> **Work required**: If a line below falls between the line with "of each tier." and the line with "This code can", or is one of those two, output it exactly; output nothing else and no pictures.
Supplied material START
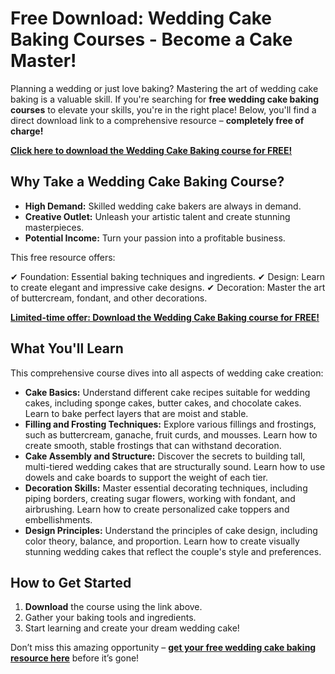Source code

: # Free Download: Wedding Cake Baking Courses - Become a Cake Master!

Planning a wedding or just love baking? Mastering the art of wedding cake baking is a valuable skill. If you're searching for **free wedding cake baking courses** to elevate your skills, you're in the right place! Below, you'll find a direct download link to a comprehensive resource – **completely free of charge!**

[**Click here to download the Wedding Cake Baking course for FREE!**](https://udemywork.com/wedding-cake-baking-courses)

## Why Take a Wedding Cake Baking Course?

*   **High Demand:** Skilled wedding cake bakers are always in demand.
*   **Creative Outlet:** Unleash your artistic talent and create stunning masterpieces.
*   **Potential Income:** Turn your passion into a profitable business.

This free resource offers:

✔ Foundation: Essential baking techniques and ingredients.
✔ Design: Learn to create elegant and impressive cake designs.
✔ Decoration: Master the art of buttercream, fondant, and other decorations.

[**Limited-time offer: Download the Wedding Cake Baking course for FREE!**](https://udemywork.com/wedding-cake-baking-courses)

## What You'll Learn

This comprehensive course dives into all aspects of wedding cake creation:

*   **Cake Basics:** Understand different cake recipes suitable for wedding cakes, including sponge cakes, butter cakes, and chocolate cakes. Learn to bake perfect layers that are moist and stable.
*   **Filling and Frosting Techniques:** Explore various fillings and frostings, such as buttercream, ganache, fruit curds, and mousses. Learn how to create smooth, stable frostings that can withstand decoration.
*   **Cake Assembly and Structure:** Discover the secrets to building tall, multi-tiered wedding cakes that are structurally sound. Learn how to use dowels and cake boards to support the weight of each tier.
*   **Decoration Skills:** Master essential decorating techniques, including piping borders, creating sugar flowers, working with fondant, and airbrushing. Learn how to create personalized cake toppers and embellishments.
*   **Design Principles:** Understand the principles of cake design, including color theory, balance, and proportion. Learn how to create visually stunning wedding cakes that reflect the couple's style and preferences.

## How to Get Started

1.  **Download** the course using the link above.
2.  Gather your baking tools and ingredients.
3.  Start learning and create your dream wedding cake!

Don’t miss this amazing opportunity – **[get your free wedding cake baking resource here](https://udemywork.com/wedding-cake-baking-courses)** before it’s gone!
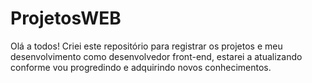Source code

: # ProjetosWEB
Olá a todos! Criei este repositório para registrar os projetos e meu desenvolvimento como desenvolvedor front-end, estarei a atualizando conforme vou progredindo e adquirindo novos conhecimentos.
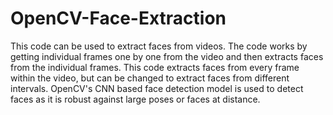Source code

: # OpenCV-Face-Extraction
This code can be used to extract faces from videos. The code works by getting individual frames one by one from the video and then extracts faces from the individual frames. This code extracts faces from every frame within the video, but can be changed to extract faces from different intervals.
OpenCV's CNN based face detection model is used to detect faces as it is robust against large poses or faces at distance.
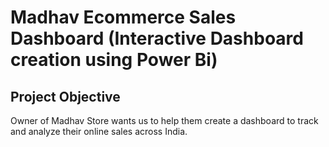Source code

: # Madhav Ecommerce Sales Dashboard (Interactive Dashboard creation using Power Bi)
## Project Objective
Owner of Madhav Store wants us to help them create a dashboard to track and analyze their online sales across India.


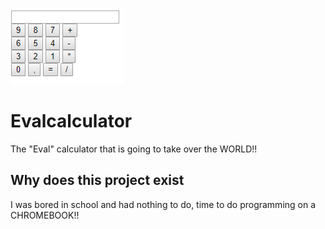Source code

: ![Main image](https://github.com/ellegamee/evalcalculator/raw/master/featureimage.png)

# Evalcalculator
The "Eval" calculator that is going to take over the WORLD!!

## Why does this project exist
I was bored in school and had nothing to do, time to do programming on a CHROMEBOOK!!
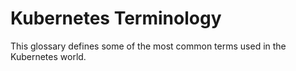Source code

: # Kubernetes Terminology
This glossary defines some of the most common terms used in the Kubernetes world.
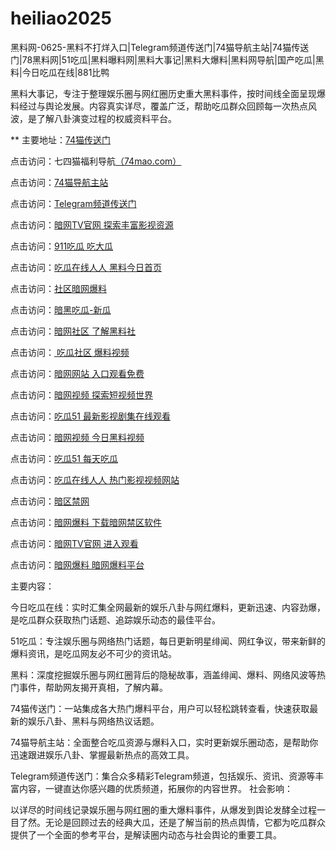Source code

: # heiliao2025
黑料网-0625-黑料不打烊入口|Telegram频道传送门|74猫导航主站|74猫传送门|78黑料网|51吃瓜|黑料曝料网|黑料大事记|黑料大爆料|黑料网导航|国产吃瓜|黑料|今日吃瓜在线|881比鸭

黑料大事记，专注于整理娱乐圈与网红圈历史重大黑料事件，按时间线全面呈现爆料经过与舆论发展。内容真实详尽，覆盖广泛，帮助吃瓜群众回顾每一次热点风波，是了解八卦演变过程的权威资料平台。

** 主要地址：<a href="https://74mao.com/">74猫传送门</a>

点击访问：七四猫福利导航<a href="https://74mao.com/">（74mao.com）</a>

点击访问：<a href="https://74mao.com/">74猫导航主站</a>

点击访问：<a href="https://74mao.com/">Telegram频道传送门</a>

点击访问：<a href="https://aw7-13.pages.dev/">暗网TV官网 探索丰富影视资源</a>

点击访问：<a href="https://cg9-01.pages.dev/">911吃瓜 吃大瓜</a>

点击访问：<a href="https://cg10-01.pages.dev/">吃瓜在线人人 黑料今日首页</a>

点击访问：<a href="https://aw3-03.pages.dev/">社区暗网爆料</a>

点击访问：<a href="https://cg7-01.pages.dev/">暗黑吃瓜-新瓜</a>

点击访问：<a href="https://aw2-03.pages.dev/">暗网社区 了解黑料社</a> 

点击访问：<a href="https://cg8-01.pages.dev/"> 吃瓜社区 爆料视频</a>

点击访问：<a href="https://aw10-13.pages.dev/">暗网网站 入口观看免费</a>

点击访问：<a href="https://aw8-13.pages.dev/">暗网视频 探索短视频世界</a>

点击访问：<a href="https://cg1-02.pages.dev/">吃瓜51 最新影视剧集在线观看</a>

点击访问：<a href="https://aw8-02.pages.dev/">暗网视频 今日黑料视频</a>

点击访问：<a href="https://cg1-02.pages.dev/">吃瓜51 每天吃瓜 </a>

点击访问：<a href="https://cg10-01.pages.dev/">吃瓜在线人人 热门影视视频网站</a>

点击访问：<a href="https://aw5-02.pages.dev/">暗区禁网</a>

点击访问：<a href="https://aw6-02.pages.dev/">暗网爆料 下载暗网禁区软件</a>

点击访问：<a href="https://aw7-02.pages.dev/">暗网TV官网 进入观看</a>

点击访问：<a href="https://aw6-13.pages.dev/">暗网爆料 暗网爆料平台</a>

主要内容：

今日吃瓜在线：实时汇集全网最新的娱乐八卦与网红爆料，更新迅速、内容劲爆，是吃瓜群众获取热门话题、追踪娱乐动态的最佳平台。

51吃瓜：专注娱乐圈与网络热门话题，每日更新明星绯闻、网红争议，带来新鲜的爆料资讯，是吃瓜网友必不可少的资讯站。

黑料：深度挖掘娱乐圈与网红圈背后的隐秘故事，涵盖绯闻、爆料、网络风波等热门事件，帮助网友揭开真相，了解内幕。

74猫传送门：一站集成各大热门爆料平台，用户可以轻松跳转查看，快速获取最新的娱乐八卦、黑料与网络热议话题。

74猫导航主站：全面整合吃瓜资源与爆料入口，实时更新娱乐圈动态，是帮助你迅速跟进娱乐八卦、掌握最新热点的高效工具。

Telegram频道传送门：集合众多精彩Telegram频道，包括娱乐、资讯、资源等丰富内容，一键直达你感兴趣的优质频道，拓展你的内容世界。
社会影响：

以详尽的时间线记录娱乐圈与网红圈的重大爆料事件，从爆发到舆论发酵全过程一目了然。无论是回顾过去的经典大瓜，还是了解当前的热点舆情，它都为吃瓜群众提供了一个全面的参考平台，是解读圈内动态与社会舆论的重要工具。
<span style="display:none;">[Canonical link](）</span>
Supplied material END
> **Answer box**:
*   **Cake Assembly and Structure:** Discover the secrets to building tall, multi-tiered wedding cakes that are structurally sound. Learn how to use dowels and cake boards to support the weight of each tier.
*   **Decoration Skills:** Master essential decorating techniques, including piping borders, creating sugar flowers, working with fondant, and airbrushing. Learn how to create personalized cake toppers and embellishments.
*   **Design Principles:** Understand the principles of cake design, including color theory, balance, and proportion. Learn how to create visually stunning wedding cakes that reflect the couple's style and preferences.

## How to Get Started

1.  **Download** the course using the link above.
2.  Gather your baking tools and ingredients.
3.  Start learning and create your dream wedding cake!

Don’t miss this amazing opportunity – **[get your free wedding cake baking resource here](https://udemywork.com/wedding-cake-baking-courses)** before it’s gone!
Source code

: # ProjetosWEB
Olá a todos! Criei este repositório para registrar os projetos e meu desenvolvimento como desenvolvedor front-end, estarei a atualizando conforme vou progredindo e adquirindo novos conhecimentos.
Source code

: # OpenCV-Face-Extraction
This code can be used to extract faces from videos. The code works by getting individual frames one by one from the video and then extracts faces from the individual frames. This code extracts faces from every frame within the video, but can be changed to extract faces from different intervals.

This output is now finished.